I sindaci: scuole, gestione positivi nel caos

Appello del presidente dell’Anci Abruzzo D’Alberto a Marsilio: fate chiarezza sull’iter da seguire
L’AQUILA. Va fatta chiarezza sull'applicazione delle misure anti - Covid nelle scuole. È rivolto alla Regione Abruzzo l’appello di Gianguido D’Alberto, presidente Anci Abruzzo e sindaco di Teramo, che chiede un protocollo specifico per la gestione dei positivi al Covid nel mondo della scuola.

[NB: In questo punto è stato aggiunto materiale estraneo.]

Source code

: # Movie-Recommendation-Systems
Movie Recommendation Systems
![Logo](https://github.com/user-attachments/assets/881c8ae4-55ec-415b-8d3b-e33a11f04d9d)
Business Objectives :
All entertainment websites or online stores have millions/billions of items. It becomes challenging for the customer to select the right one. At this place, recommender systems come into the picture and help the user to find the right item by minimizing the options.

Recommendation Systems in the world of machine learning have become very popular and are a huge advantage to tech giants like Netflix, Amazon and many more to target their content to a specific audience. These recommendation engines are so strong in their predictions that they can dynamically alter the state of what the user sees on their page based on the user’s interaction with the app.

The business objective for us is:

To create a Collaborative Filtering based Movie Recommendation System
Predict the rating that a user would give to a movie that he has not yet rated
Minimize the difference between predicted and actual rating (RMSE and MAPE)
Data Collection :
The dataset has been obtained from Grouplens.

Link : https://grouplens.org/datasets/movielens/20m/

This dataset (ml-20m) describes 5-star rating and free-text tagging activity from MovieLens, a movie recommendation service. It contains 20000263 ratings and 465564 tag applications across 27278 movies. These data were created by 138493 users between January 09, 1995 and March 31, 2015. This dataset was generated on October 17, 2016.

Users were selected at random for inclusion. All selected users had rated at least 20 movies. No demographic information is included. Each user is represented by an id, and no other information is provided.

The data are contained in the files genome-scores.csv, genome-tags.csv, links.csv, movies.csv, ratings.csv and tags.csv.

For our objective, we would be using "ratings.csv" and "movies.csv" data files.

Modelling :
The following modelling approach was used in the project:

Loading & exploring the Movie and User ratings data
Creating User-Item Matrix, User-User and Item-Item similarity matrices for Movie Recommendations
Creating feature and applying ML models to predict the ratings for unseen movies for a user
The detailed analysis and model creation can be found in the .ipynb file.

In particolare D’Alberto, facendosi carico della preoccupazione dei sindaci abruzzesi, vuole sollecitare il presidente della Regione Marco Marsilio a prendere provvedimenti in merito all’iter da seguire quando viene riscontrato uno studente positivo al tampone.
«Su sollecitazione dei sindaci di tutti i territori abruzzesi e a nome del comitato direttivo di Anci Abruzzo, abbiamo chiesto alla Regione di fare chiarezza sull’applicazione di misure anti-covid nelle scuole», ha spiegato il presidente D'Alberto, «abbiamo più volte sollevato il problema del tracciamento dei tamponi privati e la messa a sistema degli stessi al fine di garantire l’attivazione della procedure per arginare la diffusione del contagio nel sistema scolastico e scongiurarne il collasso. Oggi la situazione, non definita in un protocollo, genera confusione e può passare molto, troppo tempo tra la notizia di una positività tra gli alunni o nel personale scolastico e la sospensione delle attività didattiche».
D’Alberto ha inviato una lettera al presidente della Regione Abruzzo Marsilio, per sollecitare un intervento normativo e ordinativo della situazione. «Nella nostra lettera chiediamo di avere come riferimento la circolare della Asl di Teramo, che dà indicazioni chiare su come accorciare e potenziare la filiera delle interlocuzioni tra Asl e istituti scolastici», ha continuato il sindaco di Teramo, «consentire ai dirigenti scolastici di svolgere appieno le proprie funzioni, dichiarando autonomamente, quando se ne crei la necessità e l’urgenza e nell’ottica del principio di precauzione, l'immediata sospensione dell’attività didattica in presenza, con conseguente attivazione dei relativi protocolli, anche in caso di conoscenza di test positivo eseguito presso in laboratorio privato. È necessario e doveroso come “istituzioni tutte” dare risposte rapide, certe e organiche all’intero sistema», ha sottolineato il presidente dell’Anci Abruzzo, «non solo, principalmente, per la tutela della salute dei nostri cittadini ma anche per la gestione complessiva della situazione, ancora disorganica e frammentaria al fine di evitare di dover chiudere le scuole, su indicazione della Asl e del dirigente scolastico per evitare il propagarsi del contagio. Ribadiamo la necessità che la Regione intervenga per garantire una corsia preferenziale per l’esecuzione dei tamponi nelle scuole».